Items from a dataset
##########
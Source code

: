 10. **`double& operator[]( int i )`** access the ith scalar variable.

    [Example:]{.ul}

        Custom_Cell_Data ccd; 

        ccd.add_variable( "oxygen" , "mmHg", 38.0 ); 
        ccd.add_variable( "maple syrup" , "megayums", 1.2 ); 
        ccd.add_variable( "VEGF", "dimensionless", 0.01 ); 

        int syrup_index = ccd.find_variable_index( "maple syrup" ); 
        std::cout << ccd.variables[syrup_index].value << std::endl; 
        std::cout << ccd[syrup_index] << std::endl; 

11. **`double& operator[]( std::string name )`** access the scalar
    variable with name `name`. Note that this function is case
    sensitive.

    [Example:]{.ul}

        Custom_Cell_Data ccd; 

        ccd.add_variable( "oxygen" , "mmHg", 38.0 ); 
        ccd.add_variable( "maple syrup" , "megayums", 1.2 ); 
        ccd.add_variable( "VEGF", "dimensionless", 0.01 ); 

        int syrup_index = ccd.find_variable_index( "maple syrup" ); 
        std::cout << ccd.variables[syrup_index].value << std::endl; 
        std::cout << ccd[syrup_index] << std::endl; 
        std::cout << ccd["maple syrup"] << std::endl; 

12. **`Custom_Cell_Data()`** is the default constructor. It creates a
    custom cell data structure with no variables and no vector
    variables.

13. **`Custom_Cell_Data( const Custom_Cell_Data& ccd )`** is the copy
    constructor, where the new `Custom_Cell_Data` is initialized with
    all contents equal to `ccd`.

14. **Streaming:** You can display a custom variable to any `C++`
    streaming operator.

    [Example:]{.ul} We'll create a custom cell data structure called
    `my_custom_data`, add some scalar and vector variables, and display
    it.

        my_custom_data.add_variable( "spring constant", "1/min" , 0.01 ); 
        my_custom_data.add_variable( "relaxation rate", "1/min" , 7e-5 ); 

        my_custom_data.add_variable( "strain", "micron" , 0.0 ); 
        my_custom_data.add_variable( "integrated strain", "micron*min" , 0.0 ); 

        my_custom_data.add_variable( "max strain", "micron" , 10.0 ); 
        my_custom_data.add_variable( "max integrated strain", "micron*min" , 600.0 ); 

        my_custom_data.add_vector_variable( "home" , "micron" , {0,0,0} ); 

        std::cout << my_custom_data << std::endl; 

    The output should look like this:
##########
Work instruction
Each entry is to be output exactly as it was written.

Exercise solution
Source code

: 10. **`double& operator[]( int i )`** access the ith scalar variable.

    [Example:]{.ul}

        Custom_Cell_Data ccd; 

        ccd.add_variable( "oxygen" , "mmHg", 38.0 ); 
        ccd.add_variable( "maple syrup" , "megayums", 1.2 ); 
        ccd.add_variable( "VEGF", "dimensionless", 0.01 ); 

        int syrup_index = ccd.find_variable_index( "maple syrup" ); 
        std::cout << ccd.variables[syrup_index].value << std::endl; 
        std::cout << ccd[syrup_index] << std::endl; 

11. **`double& operator[]( std::string name )`** access the scalar
    variable with name `name`. Note that this function is case
    sensitive.

    [Example:]{.ul}

        Custom_Cell_Data ccd; 

        ccd.add_variable( "oxygen" , "mmHg", 38.0 ); 
        ccd.add_variable( "maple syrup" , "megayums", 1.2 ); 
        ccd.add_variable( "VEGF", "dimensionless", 0.01 ); 

        int syrup_index = ccd.find_variable_index( "maple syrup" ); 
        std::cout << ccd.variables[syrup_index].value << std::endl; 
        std::cout << ccd[syrup_index] << std::endl; 
        std::cout << ccd["maple syrup"] << std::endl; 

12. **`Custom_Cell_Data()`** is the default constructor. It creates a
    custom cell data structure with no variables and no vector
    variables.

13. **`Custom_Cell_Data( const Custom_Cell_Data& ccd )`** is the copy
    constructor, where the new `Custom_Cell_Data` is initialized with
    all contents equal to `ccd`.

14. **Streaming:** You can display a custom variable to any `C++`
    streaming operator.

    [Example:]{.ul} We'll create a custom cell data structure called
    `my_custom_data`, add some scalar and vector variables, and display
    it.

        my_custom_data.add_variable( "spring constant", "1/min" , 0.01 ); 
        my_custom_data.add_variable( "relaxation rate", "1/min" , 7e-5 ); 

        my_custom_data.add_variable( "strain", "micron" , 0.0 ); 
        my_custom_data.add_variable( "integrated strain", "micron*min" , 0.0 ); 

        my_custom_data.add_variable( "max strain", "micron" , 10.0 ); 
        my_custom_data.add_variable( "max integrated strain", "micron*min" , 600.0 ); 

        my_custom_data.add_vector_variable( "home" , "micron" , {0,0,0} ); 

        std::cout << my_custom_data << std::endl; 

    The output should look like this:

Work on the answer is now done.